Built with a finish line in mind, the object of the Nay Games title is to modify your iPhone’s in-game landscape until you can bid a ball to travel safely from one end of the screen to the checkered finish line at the other. To achieve the task, you’re given a collection of items, from wood blocks that move with gravity, to silver bars that are fixed in place once you hit Start.
As you advance, Bubble Ball also hits you with floating wood pegs, slow signs that reduce the bubble ball’s pace temporarily, and double arrow buttons that either send the ball racing faster, or change the direction of movement completely. Although you can pick and choose which of the 32 levels you want to play first, if you decide to go in chronological order then the levels get increasingly more difficult as you advance.
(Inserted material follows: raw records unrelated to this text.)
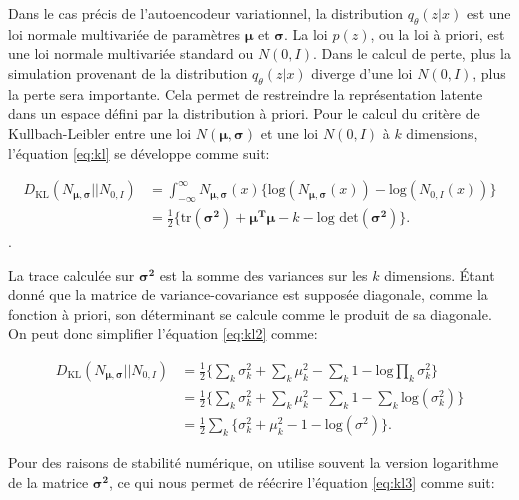 Dans le cas précis de l'autoencodeur variationnel, la distribution $q_{\theta}(z|x)$ est une loi normale multivariée de paramètres $\boldsymbol \mu$ et $\boldsymbol \sigma$. La loi $p(z)$, ou la loi à priori, est une loi normale multivariée standard ou $N(0,I)$. Dans le calcul de perte, plus la simulation provenant de la distribution $q_{\theta}(z|x)$ diverge d'une loi $N(0, I)$, plus la perte sera importante. Cela permet de restreindre la représentation latente dans un espace défini par la distribution à priori. Pour le calcul du critère de Kullbach-Leibler entre une loi $N(\boldsymbol \mu, \boldsymbol \sigma)$ et une loi $N(0, I)$ à $k$ dimensions, l'équation \ref{eq:kl} se développe comme suit:

\begin{equation}  \label{eq:kl2}
	\begin{aligned}
	D_{\text{KL}}(N_{\boldsymbol \mu, \boldsymbol \sigma} || N_{0,I}) &= \int_{-\infty}^{\infty} N_{\boldsymbol \mu, \boldsymbol \sigma}(x) \big\{\text{log}(N_{\boldsymbol \mu,\boldsymbol \sigma}(x)) - \text{log}(N_{0,I}(x))\big\} \\
		&= \frac{1}{2}\big\{\text{tr}(\boldsymbol{\sigma^2}) + \boldsymbol{\mu^T} \boldsymbol{\mu} - k - \text{log det}(\boldsymbol{\sigma^2})\big \}.
 	\end{aligned}
\end{equation}.

La trace calculée sur $\boldsymbol{\sigma^2}$ est la somme des variances sur les $k$ dimensions. Étant donné que la matrice de variance-covariance est supposée diagonale, comme la fonction à priori, son déterminant se calcule comme le produit de sa diagonale. On peut donc simplifier l'équation \ref{eq:kl2} comme:

\begin{equation}  \label{eq:kl3}
\begin{aligned}
D_{\text{KL}}(N_{\boldsymbol \mu, \boldsymbol \sigma} || N_{0,I}) &=  \frac{1}{2}\Big\{\sum_k \sigma_{k}^2+ \sum_{k}\mu_{k}^2 - \sum_{k} 1 - \text{log} \prod_{k}\sigma_{k}^2\Big \} \\
&=\frac{1}{2}\Big\{\sum_k \sigma_{k}^2+ \sum_{k}\mu_{k}^2 - \sum_{k} 1 - \sum_{k} \text{log} (\sigma_{k}^2)\Big \} \\
&=\frac{1}{2} \sum_{k}\Big\{\sigma_{k}^2 + \mu_{k}^2 - 1 - \text{log}(\sigma^2)\Big\}.
\end{aligned}
\end{equation}

Pour des raisons de stabilité numérique, on utilise souvent la version logarithme de la matrice $\boldsymbol{\sigma^2}$, ce qui nous permet de réécrire l'équation \ref{eq:kl3} comme suit:


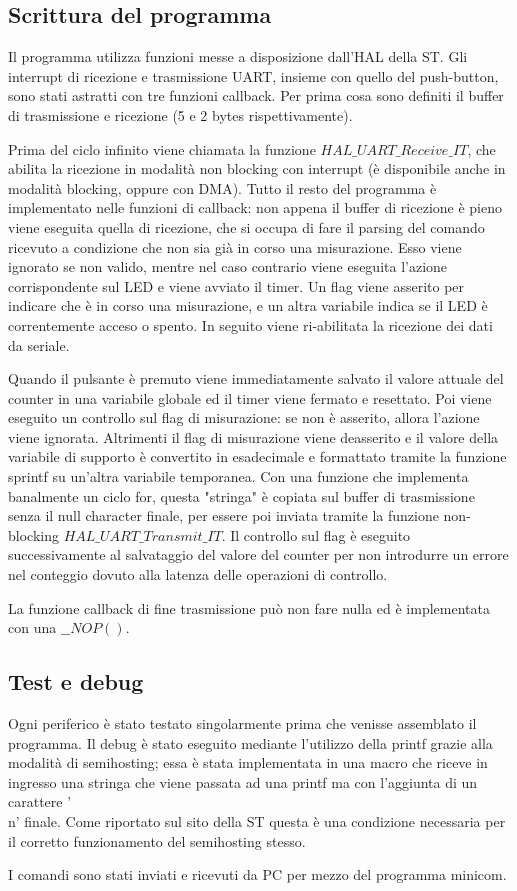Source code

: \documentclass[a4paper]{article}
\begin{document}
	\subsection{Scrittura del programma}
		Il programma utilizza funzioni messe a disposizione dall'HAL della ST. Gli interrupt di ricezione e trasmissione UART, insieme con quello del push-button, sono stati astratti con tre funzioni callback.
		Per prima cosa sono definiti il buffer di trasmissione e ricezione (5 e 2 bytes rispettivamente).
		
		Prima del ciclo infinito viene chiamata la funzione \textbf{$HAL\_UART\_Receive\_IT$}, che abilita la ricezione in modalità non blocking con interrupt (è disponibile anche in modalità blocking, oppure con DMA).
		Tutto il resto del programma è implementato nelle funzioni di callback: non appena il buffer di ricezione è pieno viene eseguita quella di ricezione, che si occupa di fare il parsing del comando ricevuto a condizione che non sia già in corso una misurazione. Esso viene ignorato se non valido, mentre nel caso contrario viene eseguita l'azione corrispondente sul LED e viene avviato il timer. Un flag viene asserito per indicare che è in corso una misurazione, e un altra variabile indica se il LED è correntemente acceso o spento. In seguito viene ri-abilitata la ricezione dei dati da seriale.

		Quando il pulsante è premuto viene immediatamente salvato il valore attuale del counter in una variabile globale ed il timer viene fermato e resettato. Poi viene eseguito un controllo sul flag di misurazione: se non è asserito, allora l'azione viene ignorata. Altrimenti il flag di misurazione viene deasserito e il valore della variabile di supporto è convertito in esadecimale e formattato tramite la funzione sprintf su un'altra variabile temporanea. Con una funzione che implementa banalmente un ciclo for, questa "stringa" è copiata sul buffer di trasmissione senza il null character finale, per essere poi inviata tramite la funzione non-blocking \textbf{$HAL\_UART\_Transmit\_IT$}.
		Il controllo sul flag è eseguito successivamente al salvataggio del valore del counter per non introdurre un errore nel conteggio dovuto alla latenza delle operazioni di controllo.

		La funzione callback di fine trasmissione può non fare nulla ed è implementata con una \textbf{$\_\_NOP()$}.

	\subsection{Test e debug}
		Ogni periferico è stato testato singolarmente prima che venisse assemblato il programma. Il debug è stato eseguito mediante l'utilizzo della printf grazie alla modalità di semihosting; essa è stata implementata in una macro che riceve in ingresso una stringa che viene passata ad una printf ma con l'aggiunta di un carattere '\\n' finale. Come riportato sul sito della ST questa è una condizione necessaria per il corretto funzionamento del semihosting stesso. 

		I comandi sono stati inviati e ricevuti da PC per mezzo del programma minicom.
\end{document}
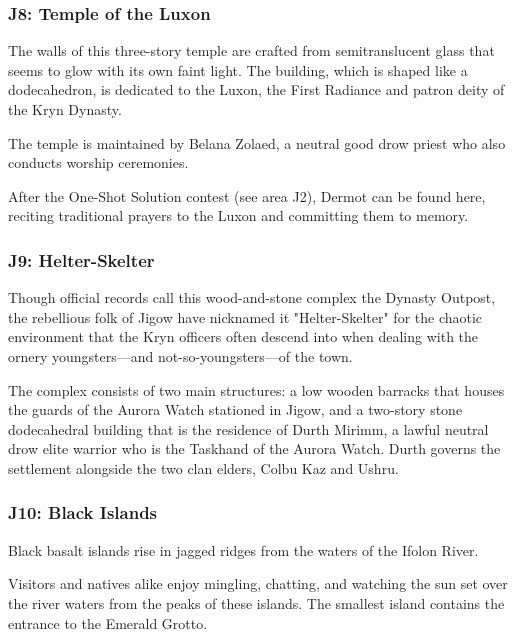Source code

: \documentclass[10pt,a4paper,twoside,twocolumn,openany,nodeprecatedcode]{dndbook}
\begin{document}
\subsubsection{J8: Temple of the Luxon}
\begin{DndReadAloud}{}
The walls of this three-story temple are crafted from semitranslucent glass that seems to glow with its own faint light. The building, which is shaped like a dodecahedron, is dedicated to the Luxon, the First Radiance and patron deity of the Kryn Dynasty.

\end{DndReadAloud}

The temple is maintained by Belana Zolaed, a neutral good drow priest who also conducts worship ceremonies.

After the One-Shot Solution contest (see area J2), Dermot can be found here, reciting traditional prayers to the Luxon and committing them to memory.

\subsubsection{J9: Helter-Skelter}
Though official records call this wood-and-stone complex the Dynasty Outpost, the rebellious folk of Jigow have nicknamed it "Helter-Skelter" for the chaotic environment that the Kryn officers often descend into when dealing with the ornery youngsters—and not-so-youngsters—of the town.

The complex consists of two main structures: a low wooden barracks that houses the guards of the Aurora Watch stationed in Jigow, and a two-story stone dodecahedral building that is the residence of Durth Mirimm, a lawful neutral drow elite warrior who is the Taskhand of the Aurora Watch. Durth governs the settlement alongside the two clan elders, Colbu Kaz and Ushru.

\subsubsection{J10: Black Islands}
\begin{DndReadAloud}{}
Black basalt islands rise in jagged ridges from the waters of the Ifolon River.

\end{DndReadAloud}

Visitors and natives alike enjoy mingling, chatting, and watching the sun set over the river waters from the peaks of these islands. The smallest island contains the entrance to the Emerald Grotto.
\end{document}
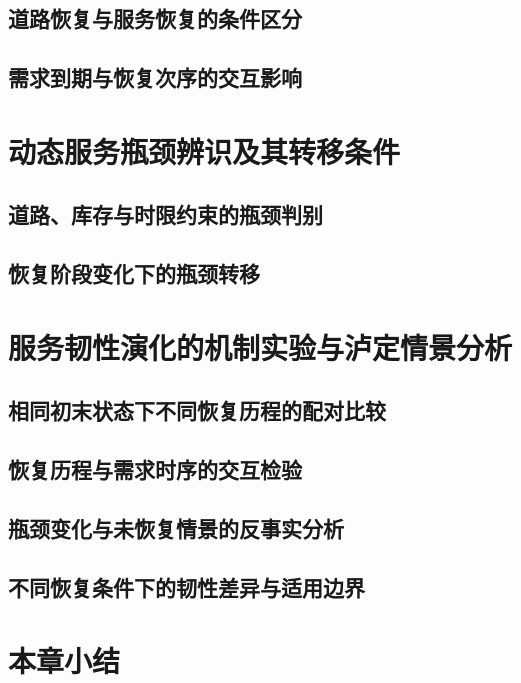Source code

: \subsection{道路恢复与服务恢复的条件区分}
\subsection{需求到期与恢复次序的交互影响}

\ThesisBlank

\section{动态服务瓶颈辨识及其转移条件}
\subsection{道路、库存与时限约束的瓶颈判别}
\subsection{恢复阶段变化下的瓶颈转移}

\ThesisBlank

\section{服务韧性演化的机制实验与泸定情景分析}
\subsection{相同初末状态下不同恢复历程的配对比较}
\subsection{恢复历程与需求时序的交互检验}
\subsection{瓶颈变化与未恢复情景的反事实分析}
\subsection{不同恢复条件下的韧性差异与适用边界}

\ThesisBlank

\section{本章小结}
\ThesisBlank
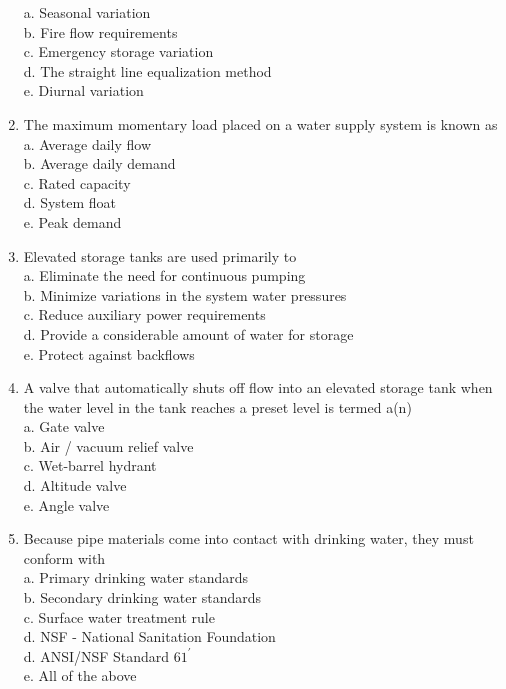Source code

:\documentclass{article}
\begin{document}
\begin{enumerate}[1.]
a. Seasonal variation\\

b. Fire flow requirements\\

c. Emergency storage variation\\

d. The straight line equalization method\\

e. Diurnal variation\\

  \item The maximum momentary load placed on a water supply system is known as\\
a. Average daily flow\\
b. Average daily demand\\
c. Rated capacity\\
d. System float\\
e. Peak demand\\

\item Elevated storage tanks are used primarily to\\
a. Eliminate the need for continuous pumping\\
b. Minimize variations in the system water pressures\\
c. Reduce auxiliary power requirements\\
d. Provide a considerable amount of water for storage\\
e. Protect against backflows

\item A valve that automatically shuts off flow into an elevated storage tank when the water level in the tank reaches a preset level is termed a(n)\\
a. Gate valve\\
b. Air / vacuum relief valve\\
c. Wet-barrel hydrant\\
d. Altitude valve\\
e. Angle valve

  \item Because pipe materials come into contact with drinking water, they must conform with\\
a. Primary drinking water standards\\
b. Secondary drinking water standards\\
c. Surface water treatment rule\\
d. NSF - National Sanitation Foundation\\
d. ANSI/NSF Standard $61^{\prime}$\\
e. All of the above\\


\end{enumerate}
\end{document}

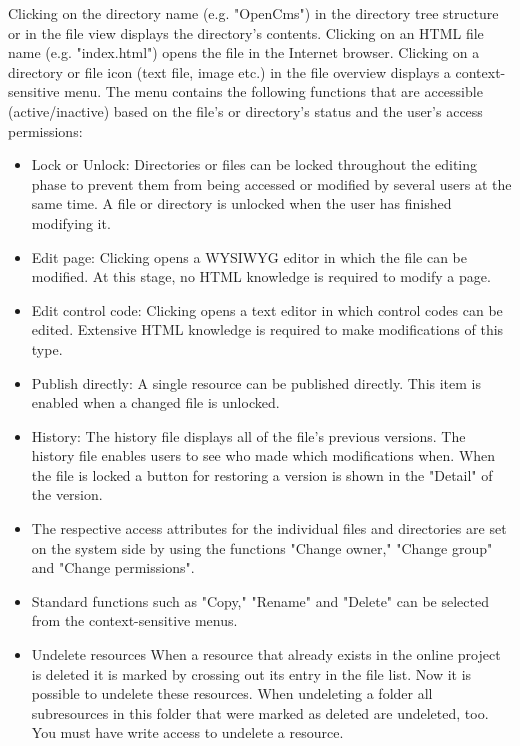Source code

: Clicking on the directory name (e.g. "OpenCms") in the directory
tree structure or in the file view displays the directory's
contents. Clicking on an HTML file name (e.g. "index.html") opens
the file in the Internet browser. Clicking on a directory or file
icon (text file, image etc.) in the file overview displays a
context-sensitive menu. The menu contains the following functions
that are accessible (active/inactive) based on the file's or
directory's status and the user's access permissions:

\begin{itemize}
\item Lock or Unlock: Directories or files can be locked throughout
the editing phase to prevent them from being accessed or modified
by several users at the same time. A file or directory is unlocked
when the user has finished modifying it.

\item Edit page: Clicking opens a WYSIWYG editor in which the file can be modified.
At this stage, no HTML knowledge is required to modify a page.

\item Edit control code: Clicking opens a text editor in which
control codes can be edited. Extensive HTML knowledge is required
to make modifications of this type.

\item Publish directly: A single resource can be published
directly. This item is enabled when a changed file is unlocked.

\item History: The history file displays all of the file's previous
versions. The history file enables users to see who made which
modifications when. When the file is locked a button for restoring
a version is shown in the "Detail" of the version.

\item The respective access
attributes for the individual files and directories are set on the
system side by using the functions "Change owner," "Change group"
and "Change permissions".

\item Standard functions such as "Copy,"
"Rename" and "Delete" can be selected from the context-sensitive
menus.

\item Undelete resources  When a resource
that already exists in the online project is deleted it is marked
by crossing out its entry in the file list. Now it is possible to
undelete these resources. When undeleting a folder all
subresources in this folder that were marked as deleted are
undeleted, too. You must have write access to undelete a resource.


\end{itemize}
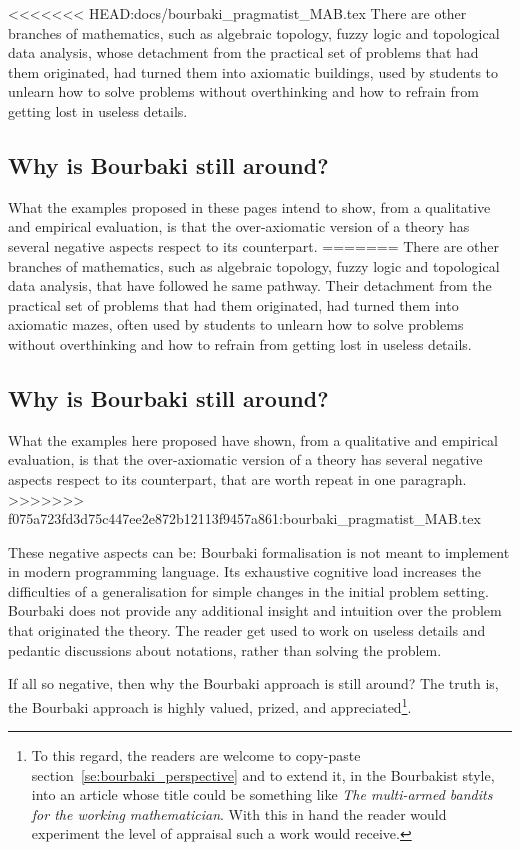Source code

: \documentclass[]{scrartcl}
\theoremstyle{definition}
\begin{document}
<<<<<<< HEAD:docs/bourbaki_pragmatist_MAB.tex
There are other branches of mathematics, such as algebraic topology, fuzzy logic and topological data analysis, whose detachment from the practical set of problems that had them originated, had turned them into axiomatic buildings, used by students to unlearn how to solve problems without overthinking and how to refrain from getting lost in useless details.

\subsection*{Why is Bourbaki still around?}

What the examples proposed in these pages intend to show, from a qualitative and empirical evaluation, is that the over-axiomatic version of a theory has several negative aspects respect to its counterpart.
=======
There are other branches of mathematics, such as algebraic topology, fuzzy logic and topological data analysis, that have followed he same pathway. Their detachment from the practical set of problems that had them originated, had turned them into axiomatic mazes, often used by students to unlearn how to solve problems without overthinking and how to refrain from getting lost in useless details.

\subsection*{Why is Bourbaki still around?}

What the examples here proposed have shown, from a qualitative and empirical evaluation, is that the over-axiomatic version of a theory has several negative aspects respect to its counterpart, that are worth repeat in one paragraph.
>>>>>>> f075a723fd3d75c447ee2e872b12113f9457a861:bourbaki_pragmatist_MAB.tex

These negative aspects can be: Bourbaki formalisation is not meant to implement in modern programming language. Its exhaustive cognitive load increases the difficulties of a generalisation for simple changes in the initial problem setting. Bourbaki does not provide any additional insight and intuition over the problem that originated the theory. The reader get used to work on useless details and pedantic discussions about notations, rather than solving the problem.

If all so negative, then why the Bourbaki approach is still around? The truth is, the Bourbaki approach is highly valued, prized, and appreciated\footnote{
    To this regard, the readers are welcome to copy-paste section~\ref{se:bourbaki_perspective} and to extend it, in the Bourbakist style, into an article whose title could be something like \emph{The multi-armed bandits for the working mathematician}. With this in hand the reader would experiment the level of appraisal such a work would receive.
}.
\end{document}
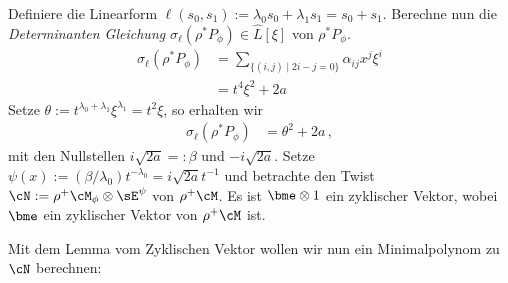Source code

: Definiere die Linearform $\ell(s_0,s_1):=\lambda_0s_0+\lambda_1s_1=s_0+s_1$.
Berechne nun die \emph{Determinanten Gleichung}
$\sigma_\ell(\rho^*P_{\phi})\in \hat L[\xi]$ von $\rho^*P_{\phi}$.
\begin{align*}
\sigma_\ell(\rho^*P_{\phi})
  &= \sum_{\{(i,j)\mid 2i-j=0\}}\alpha_{ij}x^{j}\xi^i\\
  &= t^4\xi^2 + 2a
\end{align*}
Setze $\theta:=t^{\lambda_0+\lambda_1}\xi^{\lambda_1}=t^2\xi$, so erhalten wir
\begin{align*}
\sigma_\ell(\rho^*P_{\phi}) &= \theta^2 + 2a \,,
\end{align*}
mit den Nullstellen $i\sqrt{2a}=:\beta$ und $-i\sqrt{2a}$.
Setze $\psi(x):=(\beta/\lambda_0)t^{-\lambda_0}=i\sqrt{2a}t^{-1}$ und
betrachte den Twist $\cN:=\rho^+\cM_{\phi}\otimes\sE^\psi$ von
$\rho^+\cM$.
Es ist $\bme\otimes 1$ ein zyklischer Vektor, wobei $\bme$ ein zyklischer
Vektor von $\rho^+\cM$ ist.
\iffalse
  Somit existieren $a_0(t)$ und $a_1(t)$ in $\hat L$, so dass
  \[
  0=\partial_t^2 (\bme\otimes 1) + (a_1(t)\partial_t + a_0(t)) \bme\otimes 1
  \]
  und damit ist dann $\cN=\cD/\cD\cdot(\partial_t^2+a_1(t)\partial_t+a_0(t))$.
\fi
Mit dem Lemma vom Zyklischen Vektor wollen wir nun ein Minimalpolynom zu $\cN$
berechnen:
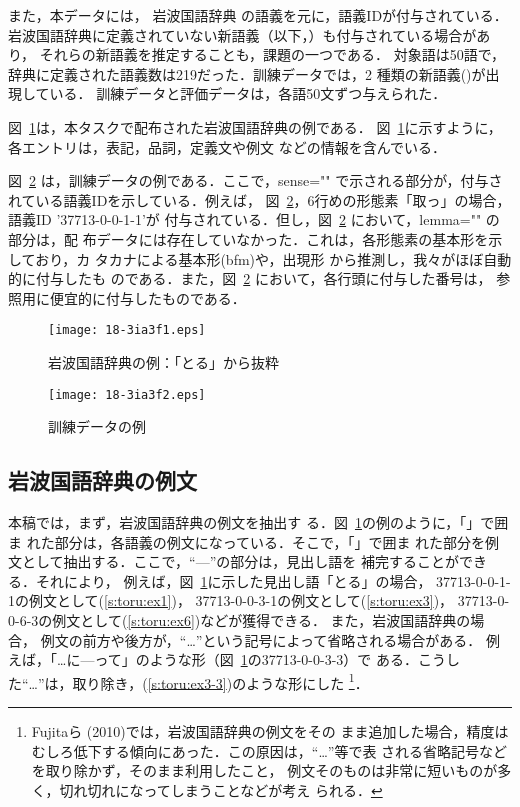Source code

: \documentclass[japanese]{jnlp_1.4}
\newcommand{\X}{}
\begin{document}
また，本データには，
岩波国語辞典\cite{Nishio:Iwabuchi:Mizutani:1994j}
の語義を元に，語義IDが付与されている．
岩波国語辞典に定義されていない新語義（以下，\X{}）も付与されている場合があり，
それらの新語義を推定することも，課題の一つである．
対象語は50語で，辞典に定義された語義数は219だった．訓練データでは，2
種類の新語義(\X)が出現している．
訓練データと評価データは，各語50文ずつ与えられた．

図~\ref{fig:iwanami}は，本タスクで配布された岩波国語辞典の例である．
図~\ref{fig:iwanami}に示すように，各エントリは，表記，品詞，定義文や例文
などの情報を含んでいる．

図~\ref{fig:trnORG} は，訓練データの例である．ここで，sense=""
で示される部分が，付与されている語義IDを示している．例えば，
図~\ref{fig:trnORG}，6行めの形態素「取っ」の場合，語義ID '37713-0-0-1-1'が
付与されている．但し，図~\ref{fig:trnORG} において，lemma="" の部分は，配
布データには存在していなかった．これは，各形態素の基本形を示しており，カ
タカナによる基本形(bfm)や，出現形
から推測し，我々がほぼ自動的に付与したも
のである．また，図~\ref{fig:trnORG} において，各行頭に付与した番号は，
参照用に便宜的に付与したものである．

\begin{figure}[t]
\texttt{[image: 18-3ia3f1.eps]}
\caption{岩波国語辞典の例：「とる」から抜粋}
\label{fig:iwanami}
\end{figure}
\begin{figure}[t]
\texttt{[image: 18-3ia3f2.eps]}
\caption{訓練データの例} \label{fig:trnORG}
\end{figure}


\subsection{岩波国語辞典の例文} 
\label{sec:iwanami-ex}

本稿では，まず，岩波国語辞典の例文を抽出す
る．図~\ref{fig:iwanami}の例のように，「」で囲ま
れた部分は，各語義の例文になっている．そこで，「」で囲ま
れた部分を例文として抽出する．ここで，``—''の部分は，見出し語を
補完することができる．それにより，
例えば，図~\ref{fig:iwanami}に示した見出し語「とる」の場合，
37713-0-0-1-1の例文として(\ref{s:toru:ex1})，
37713-0-0-3-1の例文として(\ref{s:toru:ex3})，
37713-0-0-6-3の例文として(\ref{s:toru:ex6})などが獲得できる．
また，岩波国語辞典の場合，
例文の前方や後方が，``…''という記号によって省略される場合がある．
例えば，「…に—って」のような形（図~\ref{fig:iwanami}の37713-0-0-3-3）で
ある．こうした``…''は，取り除き，(\ref{s:toru:ex3-3})のような形にした
\footnote{Fujitaら (2010)では，岩波国語辞典の例文をその
まま追加した場合，精度はむしろ低下する傾向にあった．この原因は，``…''等で表
される省略記号などを取り除かず，そのまま利用したこと，
例文そのものは非常に短いものが多く，切れ切れになってしまうことなどが考え
られる．
}．
\end{document}
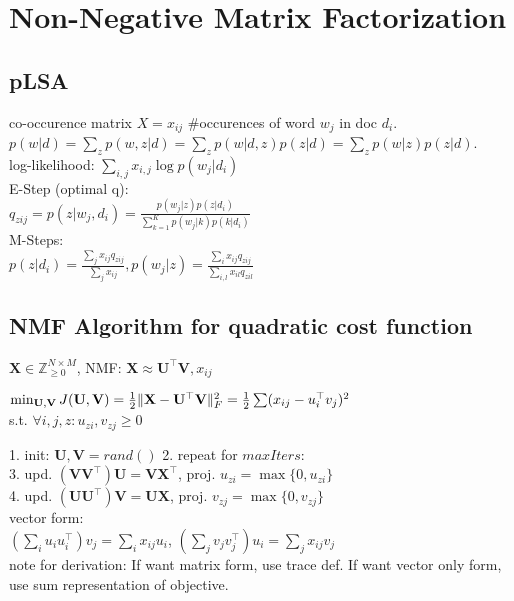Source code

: \section{Non-Negative Matrix Factorization}
\subsection*{pLSA}
\textbullet co-occurence matrix $X=x_{ij}$ \#occurences of word $w_j$ in doc $d_i$. 
\textbullet $p(w|d) = \sum_z p(w,z|d) = \sum_z p(w|d,z)p(z|d) = \sum_z p(w|z)p(z|d)$.\\
\textbullet log-likelihood: $\sum_{i,j} x_{i,j}\log p(w_j|d_i)$ \\
E-Step (optimal q):\\
$q_{zij} = p(z|w_j,d_i)=\frac{p(w_j|z)p(z|d_i)}{\sum_{k=1}^K p(w_j|k)p(k|d_i)}$ \\
M-Steps:\\
$p(z|d_i) = \frac{\sum_j x_{ij}q_{zij}}{\sum_j x_{ij}}, p(w_j|z) = \frac{\sum_i x_{ij}q_{zij}}{\sum_{i,l}x_{il}q_{zil}}$\\

\subsection*{NMF Algorithm for quadratic cost function}
$\mathbf{X} \in \mathbb{Z}^{N \times M}_{\geq 0}$, NMF: $\mathbf{X} \approx \mathbf{U^\top V}, x_{ij}$

$\min_{\mathbf{U}, \mathbf{V}} J(\mathbf{U}, \mathbf{V}) = \frac{1}{2} \|\mathbf{X} - \mathbf{U}^\top\mathbf{V}\|_F^2 = \\ 
\frac{1}{2}\sum(x_{ij}-u_i^\top v_j)^2$\\
s.t. $\forall i,j,z:u_{zi},v_{zj} \geq 0 $


1. init: $\mathbf{U}, \mathbf{V} = rand()$ 2. repeat for $\mathit{maxIters}$:\\
3. upd. $(\mathbf{VV}^\top)\mathbf{U} = \mathbf{VX}^\top$, proj. $u_{zi} = \max \{ 0, u_{zi} \}$\\
4. upd. $(\mathbf{UU}^\top)\mathbf{V} = \mathbf{UX}$, proj. $v_{zj} = \max \{ 0, v_{zj} \}$ \\
\textbullet vector form: \\ 
$(\sum_i u_iu_i^\top)v_j=\sum_i x_{ij}u_i$, $(\sum_j v_jv_j^\top)u_i=\sum_j x_{ij}v_j$ \\
note for derivation: If want matrix form, use trace def. If want vector only form, use sum representation of objective.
At first the requirements for getting the ball to the finish line are as simple as building a bridge, but in time you’re presented with directional changes and gravity changing mini-mazes that force you to pull the ball upward and downward before you can reach the finish. In a sense, the entire game is simple. The graphics are as basic as almost any game in the app store, but the graphics aren’t really the point. Instead it’s about the thrill of the puzzle, and the effectiveness of the physics engine.
In this way, Bubble Ball is perfect. The game is engaging and challenging without taking you out of the world, meaning you can play while you’re waiting in line and not feel horrible at having to abandon it. The levels will keep you busy for a bit of time (especially considering that this is a free offering, but the only thing I really regret is the inability to acquire more levels. Hopefully our 14 year old game creator can add game programming to his to do list after homework and offer some paid levels before we know it.
Bottom Line: Bubble Ball’s 32 levels won’t last forever, but the time you spend solving these free and wonderfully satisfying puzzles will be more than charming. This is a puzzle game you should download now, you’ve got nothing to lose.